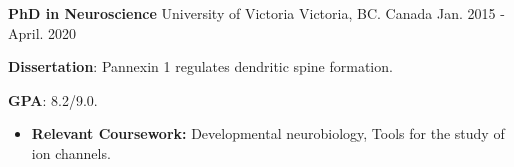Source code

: 

\begin{cventries}

\cventry
    {\textbf{PhD in Neuroscience}} %
    {University of Victoria} %
    {Victoria, BC. Canada} %
    {Jan. 2015 - April. 2020} %
    {
      \begin{cvitems} %
        \item \textbf{Dissertation}: Pannexin 1 regulates dendritic spine formation.
        \item \textbf{GPA}: 8.2/9.0.
          \begin{itemize}
          \item \textbf{Relevant Coursework:} Developmental neurobiology, Tools for the study of ion channels.
          \end{itemize}   
      \end{cvitems}
    }
  

\end{cventries}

________________________________________

- **Task directions**: Word for word, return the listing above; the pictures do not belong in the copy.

- **Response to this exercise**:
Source code

: 

\begin{cventries}

\cventry
    {\textbf{PhD in Neuroscience}} %
    {University of Victoria} %
    {Victoria, BC. Canada} %
    {Jan. 2015 - April. 2020} %
    {
      \begin{cvitems} %
        \item \textbf{Dissertation}: Pannexin 1 regulates dendritic spine formation.
        \item \textbf{GPA}: 8.2/9.0.
          \begin{itemize}
          \item \textbf{Relevant Coursework:} Developmental neurobiology, Tools for the study of ion channels.
          \end{itemize}   
      \end{cvitems}
    }
  

\end{cventries}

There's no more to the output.